Roosevelt v. City of EnglewoodAnnotate this Case
492 P.2d 65 (1971)
Peter K. ROOSEVELT et al., Plaintiffs in Error, v. The CITY OF ENGLEWOOD, a Municipal Corporation, et al., Defendants in Error.
Supreme Court of Colorado, En Banc.
December 27, 1971.
*66 Neef, Swanson & Myer, Edward C. Eppich, Winner, Berge, Martin & Clark, Warren O. Martin, Denver, for plaintiffs in error.
Gorsuch, Kirgis, Campbell, Walker & Grover, Leonard M. Campbell, Denver, Myrick, Criswell & Branney, John A. Criswell, Englewood, for defendants in error.

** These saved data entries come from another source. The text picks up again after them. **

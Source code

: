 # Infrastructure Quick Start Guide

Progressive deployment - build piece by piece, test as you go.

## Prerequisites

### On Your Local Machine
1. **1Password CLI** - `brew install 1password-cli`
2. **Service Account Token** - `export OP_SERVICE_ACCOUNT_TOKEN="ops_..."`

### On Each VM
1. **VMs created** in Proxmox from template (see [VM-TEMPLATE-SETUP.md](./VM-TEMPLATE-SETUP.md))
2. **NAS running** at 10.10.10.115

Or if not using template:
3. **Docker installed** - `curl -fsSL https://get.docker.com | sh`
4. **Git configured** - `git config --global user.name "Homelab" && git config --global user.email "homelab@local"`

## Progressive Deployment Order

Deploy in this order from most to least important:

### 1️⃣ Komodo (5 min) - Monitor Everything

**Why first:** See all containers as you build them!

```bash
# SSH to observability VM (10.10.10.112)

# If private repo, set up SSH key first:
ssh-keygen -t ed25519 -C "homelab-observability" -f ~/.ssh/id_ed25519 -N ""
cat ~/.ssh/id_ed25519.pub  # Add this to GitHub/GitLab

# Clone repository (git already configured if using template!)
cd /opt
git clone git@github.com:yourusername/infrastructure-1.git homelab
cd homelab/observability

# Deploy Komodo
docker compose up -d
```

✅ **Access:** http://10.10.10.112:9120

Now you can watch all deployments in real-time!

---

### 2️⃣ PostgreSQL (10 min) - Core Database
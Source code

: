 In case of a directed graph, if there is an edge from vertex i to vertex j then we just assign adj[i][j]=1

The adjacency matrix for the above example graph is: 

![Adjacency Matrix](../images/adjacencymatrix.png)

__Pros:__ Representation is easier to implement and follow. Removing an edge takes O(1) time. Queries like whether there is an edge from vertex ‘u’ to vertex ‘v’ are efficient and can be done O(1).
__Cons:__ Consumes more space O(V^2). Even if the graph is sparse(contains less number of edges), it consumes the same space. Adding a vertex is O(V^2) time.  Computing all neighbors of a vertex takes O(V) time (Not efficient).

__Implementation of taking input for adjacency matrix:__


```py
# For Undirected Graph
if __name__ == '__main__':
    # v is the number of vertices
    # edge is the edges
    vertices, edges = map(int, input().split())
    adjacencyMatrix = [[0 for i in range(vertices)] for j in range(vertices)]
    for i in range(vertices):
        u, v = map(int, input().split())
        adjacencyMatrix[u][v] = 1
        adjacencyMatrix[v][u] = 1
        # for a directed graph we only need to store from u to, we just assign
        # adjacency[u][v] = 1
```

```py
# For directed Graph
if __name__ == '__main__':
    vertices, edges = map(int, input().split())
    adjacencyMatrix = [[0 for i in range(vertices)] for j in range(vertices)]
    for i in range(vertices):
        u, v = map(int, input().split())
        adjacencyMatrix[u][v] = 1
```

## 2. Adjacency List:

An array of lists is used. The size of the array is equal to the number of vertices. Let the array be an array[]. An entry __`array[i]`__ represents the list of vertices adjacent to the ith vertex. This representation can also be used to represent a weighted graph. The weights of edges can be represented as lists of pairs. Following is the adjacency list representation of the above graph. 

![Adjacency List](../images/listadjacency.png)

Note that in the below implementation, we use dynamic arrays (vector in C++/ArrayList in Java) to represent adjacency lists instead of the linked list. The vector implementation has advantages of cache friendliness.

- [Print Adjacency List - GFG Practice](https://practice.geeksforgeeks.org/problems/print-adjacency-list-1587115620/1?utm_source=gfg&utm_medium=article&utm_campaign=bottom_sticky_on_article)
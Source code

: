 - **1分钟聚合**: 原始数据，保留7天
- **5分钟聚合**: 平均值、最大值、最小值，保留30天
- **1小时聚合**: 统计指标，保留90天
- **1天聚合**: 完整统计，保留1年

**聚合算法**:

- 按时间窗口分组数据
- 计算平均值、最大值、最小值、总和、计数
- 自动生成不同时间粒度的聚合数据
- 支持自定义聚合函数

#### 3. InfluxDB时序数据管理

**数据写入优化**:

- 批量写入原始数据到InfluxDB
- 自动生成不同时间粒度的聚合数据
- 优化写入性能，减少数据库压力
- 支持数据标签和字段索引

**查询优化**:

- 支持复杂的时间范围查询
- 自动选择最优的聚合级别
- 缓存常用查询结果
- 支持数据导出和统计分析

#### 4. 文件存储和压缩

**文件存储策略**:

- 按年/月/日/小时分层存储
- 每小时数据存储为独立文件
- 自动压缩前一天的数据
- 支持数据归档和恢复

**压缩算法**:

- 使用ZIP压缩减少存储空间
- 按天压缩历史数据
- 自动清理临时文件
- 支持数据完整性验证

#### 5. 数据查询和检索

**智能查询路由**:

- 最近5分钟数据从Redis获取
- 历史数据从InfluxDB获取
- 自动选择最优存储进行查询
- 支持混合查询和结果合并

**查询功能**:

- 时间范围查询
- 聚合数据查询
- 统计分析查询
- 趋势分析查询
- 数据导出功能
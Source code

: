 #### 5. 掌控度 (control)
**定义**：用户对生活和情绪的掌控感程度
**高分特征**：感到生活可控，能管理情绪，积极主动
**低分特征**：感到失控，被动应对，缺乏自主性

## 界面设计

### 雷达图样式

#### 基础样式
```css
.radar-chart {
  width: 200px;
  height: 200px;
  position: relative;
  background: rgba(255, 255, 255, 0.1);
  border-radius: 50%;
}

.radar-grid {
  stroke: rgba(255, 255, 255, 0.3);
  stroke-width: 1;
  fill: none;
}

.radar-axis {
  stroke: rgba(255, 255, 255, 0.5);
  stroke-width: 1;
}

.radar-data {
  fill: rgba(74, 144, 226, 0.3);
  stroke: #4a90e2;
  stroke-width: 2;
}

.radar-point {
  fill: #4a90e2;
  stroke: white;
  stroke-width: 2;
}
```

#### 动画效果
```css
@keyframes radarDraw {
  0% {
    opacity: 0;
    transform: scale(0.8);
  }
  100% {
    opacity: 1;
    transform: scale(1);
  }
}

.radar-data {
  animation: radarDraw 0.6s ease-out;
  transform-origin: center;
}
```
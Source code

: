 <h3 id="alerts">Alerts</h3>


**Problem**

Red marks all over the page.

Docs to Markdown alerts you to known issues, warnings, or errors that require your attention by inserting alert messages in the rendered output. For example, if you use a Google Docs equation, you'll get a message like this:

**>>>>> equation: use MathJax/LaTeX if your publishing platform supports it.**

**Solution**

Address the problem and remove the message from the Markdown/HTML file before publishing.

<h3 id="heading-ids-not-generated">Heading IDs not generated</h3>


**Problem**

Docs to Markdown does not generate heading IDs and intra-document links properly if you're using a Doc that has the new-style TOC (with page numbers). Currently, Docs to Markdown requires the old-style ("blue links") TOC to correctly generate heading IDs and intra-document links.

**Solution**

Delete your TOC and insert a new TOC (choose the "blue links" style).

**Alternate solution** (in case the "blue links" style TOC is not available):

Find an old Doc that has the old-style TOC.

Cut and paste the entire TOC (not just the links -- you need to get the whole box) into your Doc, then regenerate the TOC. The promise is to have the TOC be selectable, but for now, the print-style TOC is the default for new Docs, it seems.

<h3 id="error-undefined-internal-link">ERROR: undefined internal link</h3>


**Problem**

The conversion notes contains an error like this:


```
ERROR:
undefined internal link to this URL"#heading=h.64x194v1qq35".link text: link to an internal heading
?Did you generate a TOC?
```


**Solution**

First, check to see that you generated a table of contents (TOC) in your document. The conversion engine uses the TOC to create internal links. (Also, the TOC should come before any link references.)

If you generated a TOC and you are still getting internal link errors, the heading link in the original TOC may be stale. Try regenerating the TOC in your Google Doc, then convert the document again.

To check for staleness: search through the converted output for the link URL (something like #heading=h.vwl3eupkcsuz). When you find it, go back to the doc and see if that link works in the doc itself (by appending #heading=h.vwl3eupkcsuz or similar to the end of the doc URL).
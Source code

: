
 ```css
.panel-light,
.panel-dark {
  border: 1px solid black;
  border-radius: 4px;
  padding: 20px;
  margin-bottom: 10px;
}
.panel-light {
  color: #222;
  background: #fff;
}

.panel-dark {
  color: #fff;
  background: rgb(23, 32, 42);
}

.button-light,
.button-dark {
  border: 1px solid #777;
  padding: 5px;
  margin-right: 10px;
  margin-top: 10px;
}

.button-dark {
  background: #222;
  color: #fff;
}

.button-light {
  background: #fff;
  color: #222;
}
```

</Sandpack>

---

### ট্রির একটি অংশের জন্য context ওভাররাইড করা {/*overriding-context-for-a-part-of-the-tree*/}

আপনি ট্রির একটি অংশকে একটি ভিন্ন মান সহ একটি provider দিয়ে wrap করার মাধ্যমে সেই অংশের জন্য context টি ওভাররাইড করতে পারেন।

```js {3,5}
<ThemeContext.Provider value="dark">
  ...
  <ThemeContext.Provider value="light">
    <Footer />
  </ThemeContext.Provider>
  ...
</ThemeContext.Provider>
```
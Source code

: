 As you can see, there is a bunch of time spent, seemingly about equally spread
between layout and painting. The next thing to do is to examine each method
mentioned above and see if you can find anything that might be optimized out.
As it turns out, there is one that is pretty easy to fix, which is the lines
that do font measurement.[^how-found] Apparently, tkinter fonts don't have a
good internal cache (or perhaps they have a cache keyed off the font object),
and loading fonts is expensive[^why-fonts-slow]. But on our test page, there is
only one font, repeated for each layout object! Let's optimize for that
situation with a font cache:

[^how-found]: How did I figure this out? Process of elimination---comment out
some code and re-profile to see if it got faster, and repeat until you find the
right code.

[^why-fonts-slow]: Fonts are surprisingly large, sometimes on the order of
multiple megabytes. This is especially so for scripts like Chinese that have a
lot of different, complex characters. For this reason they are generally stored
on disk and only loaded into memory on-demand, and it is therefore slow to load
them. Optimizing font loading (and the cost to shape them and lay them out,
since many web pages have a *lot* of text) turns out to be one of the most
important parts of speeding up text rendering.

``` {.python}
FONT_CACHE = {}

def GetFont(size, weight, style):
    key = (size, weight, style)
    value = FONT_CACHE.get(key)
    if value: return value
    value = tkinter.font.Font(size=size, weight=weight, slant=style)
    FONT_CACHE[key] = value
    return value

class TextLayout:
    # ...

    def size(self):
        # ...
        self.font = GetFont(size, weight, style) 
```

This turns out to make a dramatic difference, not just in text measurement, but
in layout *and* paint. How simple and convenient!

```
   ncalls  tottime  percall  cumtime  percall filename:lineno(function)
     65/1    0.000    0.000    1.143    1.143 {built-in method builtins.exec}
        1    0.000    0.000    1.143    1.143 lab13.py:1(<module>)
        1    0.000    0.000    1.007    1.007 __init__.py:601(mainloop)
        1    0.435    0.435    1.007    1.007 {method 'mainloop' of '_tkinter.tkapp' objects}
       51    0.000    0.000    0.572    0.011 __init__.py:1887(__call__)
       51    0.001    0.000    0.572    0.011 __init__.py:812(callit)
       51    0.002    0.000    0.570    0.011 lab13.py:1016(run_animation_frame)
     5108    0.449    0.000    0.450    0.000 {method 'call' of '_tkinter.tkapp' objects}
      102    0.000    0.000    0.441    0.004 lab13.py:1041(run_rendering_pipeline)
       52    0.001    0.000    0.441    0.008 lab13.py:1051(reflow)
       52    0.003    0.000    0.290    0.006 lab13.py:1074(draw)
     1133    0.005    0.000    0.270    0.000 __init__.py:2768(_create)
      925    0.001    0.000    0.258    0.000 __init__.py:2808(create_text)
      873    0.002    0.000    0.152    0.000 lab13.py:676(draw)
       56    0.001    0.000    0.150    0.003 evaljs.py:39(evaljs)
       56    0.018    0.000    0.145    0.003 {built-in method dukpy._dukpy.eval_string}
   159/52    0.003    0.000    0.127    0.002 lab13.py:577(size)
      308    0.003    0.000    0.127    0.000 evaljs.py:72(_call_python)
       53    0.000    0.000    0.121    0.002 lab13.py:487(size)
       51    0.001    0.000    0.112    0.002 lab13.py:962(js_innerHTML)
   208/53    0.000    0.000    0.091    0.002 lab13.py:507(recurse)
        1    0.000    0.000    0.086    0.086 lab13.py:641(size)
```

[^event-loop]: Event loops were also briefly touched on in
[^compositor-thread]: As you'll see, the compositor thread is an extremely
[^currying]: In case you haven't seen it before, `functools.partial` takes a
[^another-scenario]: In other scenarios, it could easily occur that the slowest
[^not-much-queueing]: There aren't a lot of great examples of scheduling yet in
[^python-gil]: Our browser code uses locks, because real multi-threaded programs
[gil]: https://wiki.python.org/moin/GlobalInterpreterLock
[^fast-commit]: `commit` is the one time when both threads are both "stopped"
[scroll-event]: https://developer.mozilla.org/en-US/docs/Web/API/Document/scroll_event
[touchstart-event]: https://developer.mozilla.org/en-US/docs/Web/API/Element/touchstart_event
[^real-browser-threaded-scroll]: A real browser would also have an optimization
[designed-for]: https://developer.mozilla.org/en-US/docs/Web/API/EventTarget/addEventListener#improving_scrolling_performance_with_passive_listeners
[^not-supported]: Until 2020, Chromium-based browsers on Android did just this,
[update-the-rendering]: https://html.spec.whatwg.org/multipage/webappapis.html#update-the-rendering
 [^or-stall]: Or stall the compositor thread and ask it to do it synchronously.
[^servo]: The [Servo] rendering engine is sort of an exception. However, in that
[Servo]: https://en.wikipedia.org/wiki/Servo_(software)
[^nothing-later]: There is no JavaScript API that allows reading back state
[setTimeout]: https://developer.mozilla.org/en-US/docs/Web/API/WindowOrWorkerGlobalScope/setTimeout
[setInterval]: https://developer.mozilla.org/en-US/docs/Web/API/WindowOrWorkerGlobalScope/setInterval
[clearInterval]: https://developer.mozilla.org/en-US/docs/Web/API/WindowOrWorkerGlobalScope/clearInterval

This is a zoning case involving a 57-acre tract of land located in the southeast part of the City of Englewood, known as the KLZ site, less a small portion of the tract located on the north side which was omitted from the challenged zoning ordinance in order to form a single-family buffer strip. The plaintiffs in error, hereinafter referred to as Roosevelt, instituted these proceedings individually and as citizens, taxpayers and property owners in the City of Englewood and the City of Cherry Hills Village and Arapahoe County against the City of Englewood, its mayor and council, the city building inspector, Time-Life Broadcast, Inc., J. J. Carey, and Security Life and Accident Company. Time-Life and Carey were former owners; Security *67 Life is the present owner of the entire tract in litigation and the only real party in interest, so far as ownership is concerned.
The trial court upheld the validity of the zoning ordinance which rezoned the KLZ site from single-family residential to multifamily residential. For the reasons hereinafter set forth, we affirm the judgment of the trial court.
Roosevelt challenged the validity of the ordinance primarily on two grounds, phrased as follows:"(a) The high density zoning is arbitrary and capricious; "(b) The zoning ordinance failed [to pass] because the required threefourths of City Council did not vote for it. I.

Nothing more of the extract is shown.